Intuit CEO Sasan Goodarzi (사산 구다르지) said the layoffs are aimed at building growth drivers and creating an organisation that can move faster.

Software sector shares have struggled this year, and Intuit, which runs QuickBooks and TurboTax, has also faced pressure from investors. On Wall Street, concern has continued that artificial intelligence could replace some existing companies' products and services.

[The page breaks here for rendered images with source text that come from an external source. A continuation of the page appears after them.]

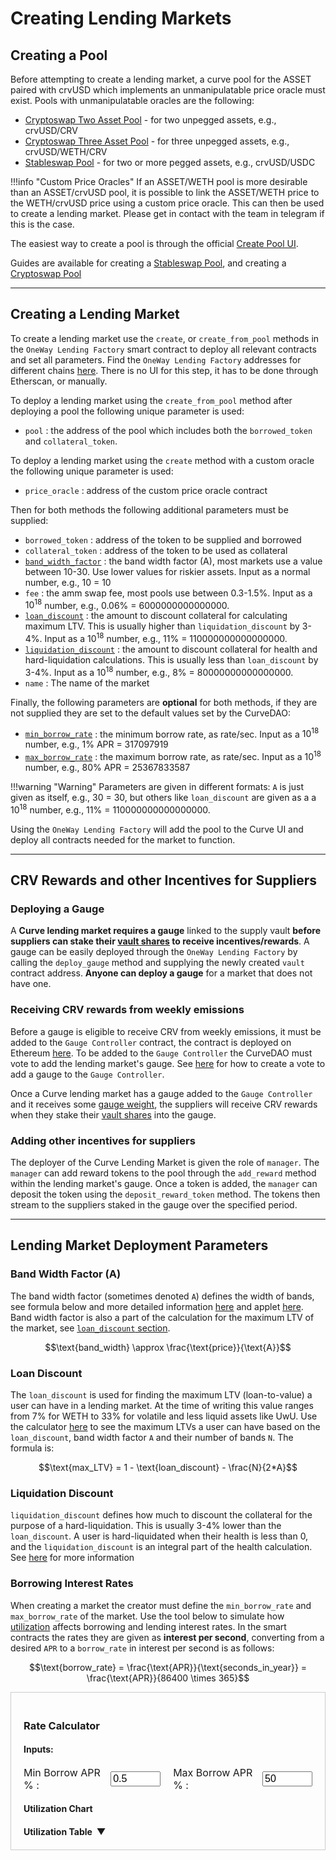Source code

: <h1>Creating Lending Markets</h1>

## **Creating a Pool**

Before attempting to create a lending market, a curve pool for the ASSET paired with crvUSD which implements an unmanipulatable price oracle must exist.   Pools with unmanipulatable oracles are the following:

 - [Cryptoswap Two Asset Pool](https://docs.curve.finance/references/deployed-contracts/#twocrypto-ng) - for two unpegged assets, e.g., crvUSD/CRV
 - [Cryptoswap Three Asset Pool](https://docs.curve.finance/references/deployed-contracts/#tricrypto-ng) - for three unpegged assets, e.g., crvUSD/WETH/CRV
 - [Stableswap Pool](https://docs.curve.finance/references/deployed-contracts/#stableswap-ng) - for two or more pegged assets, e.g., crvUSD/USDC


!!!info "Custom Price Oracles"
    If an ASSET/WETH pool is more desirable than an ASSET/crvUSD pool, it is possible to link the ASSET/WETH price to the WETH/crvUSD price using a custom price oracle.  This can then be used to create a lending market.  Please get in contact with the team in telegram if this is the case.

The easiest way to create a pool is through the official [Create Pool UI](https://curve.finance/#/ethereum/create-pool).

Guides are available for creating a [Stableswap Pool](../pool-creation/creating-a-stableswap-pool.md), and creating a [Cryptoswap Pool](../pool-creation/creating-a-cryptoswap-pool.md)

---

## **Creating a Lending Market**

To create a lending market use the `create`, or `create_from_pool` methods in the `OneWay Lending Factory` smart contract to deploy all relevant contracts and set all parameters.  Find the `OneWay Lending Factory` addresses for different chains [here](https://docs.curve.finance/references/deployed-contracts/#curve-lending).  There is no UI for this step, it has to be done through Etherscan, or manually.

To deploy a lending market using the `create_from_pool` method after deploying a pool the following unique parameter is used:

 - `pool` : the address of the pool which includes both the `borrowed_token` and `collateral_token`.

To deploy a lending market using the `create` method with a custom oracle the following unique parameter is used:

 - `price_oracle` : address of the custom price oracle contract

Then for both methods the following additional parameters must be supplied:

 - `borrowed_token` : address of the token to be supplied and borrowed
 - `collateral_token` : address of the token to be used as collateral
 - [`band_width_factor`](#band-width-factor-a) : the band width factor (A), most markets use a value between 10-30.  Use lower values for riskier assets.
 Input as a normal number, e.g., 10 = 10
 - `fee` : the amm swap fee, most pools use between 0.3-1.5%.
 Input as a $10^{18}$ number, e.g., 0.06% = 6000000000000000.
 - [`loan_discount`](#loan-discount) : the amount to discount collateral for calculating maximum LTV.  This is usually higher than `liquidation_discount` by 3-4%.
 Input as a $10^{18}$ number, e.g., 11% = 110000000000000000.
 - [`liquidation_discount`](#liquidation-discount) : the amount to discount collateral for health and hard-liquidation calculations.  This is usually less than `loan_discount` by 3-4%.
 Input as a $10^{18}$ number, e.g., 8% = 80000000000000000.
 - `name` : The name of the market

Finally, the following parameters are **optional** for both methods, if they are not supplied they are set to the default values set by the CurveDAO:

 - [`min_borrow_rate`](#borrowing-interest-rates) : the minimum borrow rate, as rate/sec.
 Input as a $10^{18}$ number, e.g., 1% APR = 317097919
 - [`max_borrow_rate`](#borrowing-interest-rates) : the maximum borrow rate, as rate/sec.
 Input as a $10^{18}$ number, e.g., 80% APR = 25367833587

!!!warning "Warning"
    Parameters are given in different formats: `A` is just given as itself, e.g., 30 = 30, but others like `loan_discount` are given as a a $10^{18}$ number, e.g., 11% = 110000000000000000.

Using the `OneWay Lending Factory` will add the pool to the Curve UI and deploy all contracts needed for the market to function.

---

## **CRV Rewards and other Incentives for Suppliers**

### **Deploying a Gauge**

A **Curve lending market requires a gauge** linked to the supply vault **before suppliers can stake their [vault shares](./overview.md#supply-vault-share-tokens) to receive incentives/rewards**.  A gauge can be easily deployed through the `OneWay Lending Factory` by calling the `deploy_gauge` method and supplying the newly created `vault` contract address.  **Anyone can deploy a gauge** for a market that does not have one.

### **Receiving CRV rewards from weekly emissions**

Before a gauge is eligible to receive CRV from weekly emissions, it must be added to the `Gauge Controller` contract, the contract is deployed on Ethereum [here](https://etherscan.io/address/0x2F50D538606Fa9EDD2B11E2446BEb18C9D5846bB).  To be added to the `Gauge Controller` the CurveDAO must vote to add the lending market's gauge.  See [here](../reward-gauges/creating-a-pool-gauge.md#submit-a-dao-vote) for how to create a vote to add a gauge to the `Gauge Controller`.

Once a Curve lending market has a gauge added to the `Gauge Controller` and it receives some [gauge weight](../reward-gauges/gauge-weights.md), the suppliers will receive CRV rewards when they stake their [vault shares](./overview.md#supply-vault-share-tokens) into the gauge.

### **Adding other incentives for suppliers**

The deployer of the Curve Lending Market is given the role of `manager`.  The `manager` can add reward tokens to the pool through the `add_reward` method within the lending market's gauge.  Once a token is added, the `manager` can deposit the token using the `deposit_reward_token` method.  The tokens then stream to the suppliers staked in the gauge over the specified period.

---

## **Lending Market Deployment Parameters**

### **Band Width Factor (A)**

The band width factor (sometimes denoted `A`) defines the width of bands, see formula below and more detailed information [here](../crvusd/loan-concepts.md#bands-n) and applet [here](../crvusd/loan-concepts.md#band-calculator).  Band width factor is also a part of the calculation for the maximum LTV of the market, see [`loan_discount` section](#loan-discount).

$$\text{band_width} \approx \frac{\text{price}}{\text{A}}$$

### **Loan Discount**

The `loan_discount` is used for finding the maximum LTV (loan-to-value) a user can have in a lending market.  At the time of writing this value ranges from 7% for WETH to 33% for volatile and less liquid assets like UwU.  Use the calculator [here](../crvusd/loan-concepts.md#loan-discount) to see the maximum LTVs a user can have based on the `loan_discount`, band width factor `A` and their number of bands `N`.  The formula is:

$$\text{max_LTV} = 1 - \text{loan_discount} - \frac{N}{2*A}$$

### **Liquidation Discount**

`liquidation_discount` defines how much to discount the collateral for the purpose of a hard-liquidation.  This is usually 3-4% lower than the `loan_discount`.  A user is hard-liquidated when their health is less than 0, and the `liquidation_discount` is an integral part of the health calculation.  See [here](../crvusd/loan-concepts.md#loan-health) for more information

### **Borrowing Interest Rates**

When creating a market the creator must define the `min_borrow_rate` and `max_borrow_rate` of the market.  Use the tool below to simulate how [utilization](./overview.md#utilization-rate) affects borrowing and lending interest rates.  In the smart contracts the rates they are given as **interest per second**, converting from a desired `APR` to a `borrow_rate` in interest per second is as follows:

$$\text{borrow_rate} = \frac{\text{APR}}{\text{seconds_in_year}} = \frac{\text{APR}}{86400 \times 365}$$

<div style="border: 1px solid #ccc; padding: 20px; margin-bottom:0;">
<h3>Rate Calculator</h3>
<h4>Inputs:</h4>
<div class="input">
<div style="display: flex; align-items: center; justify-content: center; font-size: 16px;">
    <label for="rateMinInput" style="margin-right: 10px;">Min Borrow APR % :</label>
    <input type="number" id="rateMinInput" min="0" max="1000" step="1" value="0.5" style="font-size: 16px; width: 80px;">
    <label for="rateMaxInput" style="margin-left: 20px; margin-right: 10px;">Max Borrow APR % :</label>
    <input type="number" id="rateMaxInput" min="0" max="1000" step="1" value="50" style="font-size: 16px; width: 80px;">
</div>
<h4>Utilization Chart</h4>
<canvas id="interestRateChart"></canvas>
</div>
<div class="collapsible-table">
  <h4 class="collapsible-heading">
    Utilization Table
    <span class="expand-text"></span>
  </h4>
  <div id="dataTable" class="md-typeset__table"></div>
</div>
</div>



<script src="https://cdn.jsdelivr.net/npm/chart.js"></script>
<script src="https://cdn.jsdelivr.net/npm/chartjs-plugin-annotation"></script>

<script>

document.addEventListener("change", function (event) {
    if (event.target.matches('input[name="__palette"]')) {
      location.reload();
    }
  });

function isUserDarkmode() {
  var colorScheme = document.querySelector('body').getAttribute('data-md-color-scheme');
  return colorScheme === 'slate';
}

let rateChart = null;
let tableData = [];

 function updateAll() {
    updateRateGraph();
    updateTable();
}

document.addEventListener('DOMContentLoaded', function() {
    updateAll(); // Draw the initial rate graph with default values

    // rate graph
    const rateMinInput = document.getElementById('rateMinInput');
    const rateMaxInput = document.getElementById('rateMaxInput');
    rateMinInput.addEventListener('change', updateAll);
    rateMaxInput.addEventListener('change', updateAll);
});

function updateRateGraph() {
    const rateMin = parseFloat(document.getElementById('rateMinInput').value)/100;
    const rateMax = parseFloat(document.getElementById('rateMaxInput').value)/100;
    let borrowDataPoints = [];
    let lendDataPoints = [];
    tableData = [];

    for (let u = 0; u <= 1.01; u += 0.01) {
        let borrowRate = rateMin * Math.pow((rateMax / rateMin), u);
        let lendRate = u * rateMin * Math.pow((rateMax / rateMin), u);
        borrowDataPoints.push({x: u * 100, y: borrowRate * 100});
        lendDataPoints.push({x: u * 100, y: lendRate * 100});

        // Add data to table array (rounded to 2 decimal places)
        tableData.push({
            utilization: (u * 100).toFixed(2),
            borrowAPR: (borrowRate * 100).toFixed(2),
            lendAPR: (lendRate * 100).toFixed(2),
            spread:  ((borrowRate-lendRate) * 100).toFixed(2)
        });
    }

    const ctx = document.getElementById('interestRateChart').getContext('2d');

    const data = {
        datasets: [
            {
                label: 'Borrow APR',
                data: borrowDataPoints,
                borderColor: 'rgba(75, 192, 192, 0.9)',
                fill: false,
                pointRadius: 0,
                showLine: true,
                borderWidth: 2,
            },
            {
                label: 'Lend APR',
                data: lendDataPoints,
                borderColor: 'rgba(255, 99, 132, 0.9)',
                fill: false,
                pointRadius: 0,
                showLine: true,
                borderWidth: 2,
            }
        ]
    };

    const config = {
        type: 'scatter',
        data: data,
        options: {
            scales: {
                x: {
                    type: 'linear',
                    position: 'bottom',
                    title: {
                        display: true,
                        text: 'Utilization (%)'
                    },
                    max: 100
                },
                y: {
                    title: {
                        display: true,
                        text: 'APR (%)'
                    },
                    beginAtZero: true
                }
            },
            interaction: {
                mode: 'nearest',
                intersect: false,
                axis: 'x'
            },
            plugins: {
                tooltip: {
                    mode: 'index',
                    intersect: false,
                    filter: function(tooltipItem) {
                        return tooltipItem.datasetIndex === 0;
                    },
                    enabled: true,
                    backgroundColor: 'rgba(0, 0, 0, 0.7)',
                    bodyColor: '#ffffff',
                    bodyFont: {
                        size: 12,
                    },
                    borderColor: 'rgba(0, 0, 0, 0.7)',
                    borderWidth: 1,
                    usePointStyle: false,
                    padding: 4,
                    displayColors: false,
                    callbacks: {
                        title: function() {
                            return '';
                        },
                        label: function(context) {
                            const utilization = context.parsed.x.toFixed(2);
                            const borrowRate = context.chart.data.datasets[0].data[context.dataIndex].y.toFixed(2);
                            const lendRate = context.chart.data.datasets[1].data[context.dataIndex].y.toFixed(2);
                            return [
                                `Utilization: ${utilization}%`,
                                `Borrow APR: ${borrowRate}%`,
                                `Lend APR: ${lendRate}%`
                            ];
                        }
                    }
                },
            },
            legend: {
                position: 'bottom'
            }
        }
    };

    if (rateChart) {
            rateChart.destroy();
    }
        rateChart = new Chart(ctx, config);
    }

   function updateTable() {
    // Create and populate the table
    const tableContainer = document.getElementById('dataTable');
    let csv = `Utilization; Borrow APR; Lend APR; Spread`;
    let tableHTML = `
        <table>
            <thead>
                <tr>
                    <th>Utilization (%)</th>
                    <th>Borrow APR (%)</th>
                    <th>Lend APR (%)</th>
                    <th>Spread (%)</th>
                </tr>
            </thead>
            <tbody>
    `;


    for (let i = 0; i < tableData.length; i++) {
        if (i % 5 === 0) { // Only add rows for every 5% step
            const row = tableData[i];
            csv += `${row.utilization};${row.borrowAPR};${row.lendAPR};${row.spread}`;
            tableHTML += `
                <tr>
                    <td>${row.utilization}</td>
                    <td>${row.borrowAPR}</td>
                    <td>${row.lendAPR}</td>
                     <td>${row.spread}</td>
                </tr>
            `;
        }
    }

    tableHTML += `
            </tbody>
        </table>
    `;

   tableContainer.innerHTML = tableHTML;
   console.log(csv);
   }

</script>

<style>
  .collapsible-heading {
    cursor: pointer;
    margin-bottom: 0;
    display: flex;
    align-items: center;
  }
  .collapsible-heading::after {
    content: '\25BC';
    margin-left: 0.5em;
    display: inline-block;
    transition: transform 0.15s ease-in-out;
  }
  .collapsible-heading.collapsed::after {
    transform: rotate(-90deg);
  }
  .collapsible-table.collapsed #dataTable {
    display: none;
  }
  .expand-text {
    font-weight: normal;
    color: grey;
    font-size: 0.8em;
    margin-left: 0.3em;
    order: 1;
  }
  .collapsible-heading::after {
    order: 0;
  }
</style>

<script>
document.addEventListener('DOMContentLoaded', function() {
  const heading = document.querySelector('.collapsible-heading');
  const table = document.querySelector('.collapsible-table');
  const expandText = heading.querySelector('.expand-text');

  // Set initial state to collapsed and set initial text
  table.classList.add('collapsed');
  heading.classList.add('collapsed');
  expandText.textContent = '(click to expand)';

  heading.addEventListener('click', function() {
    table.classList.toggle('collapsed');
    heading.classList.toggle('collapsed');

    // Update expand/collapse text
    expandText.textContent = table.classList.contains('collapsed') ? '(click to expand)' : '(click to collapse)';
  });
});
</script>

Intuit shares have fallen more than 40 percent this year, while the S&P 500 has risen about 8 percent over the same period.

Intuit also announced fiscal third-quarter results on May 20. The company said earnings per share were $12.80 and revenue was $8.56 billion. The market forecast was earnings per share of $12.57 and revenue of $8.61 billion. Revenue rose 10 percent from a year earlier, but the growth rate was the lowest since 2024. Net profit rose about 9 percent to $3.06 billion.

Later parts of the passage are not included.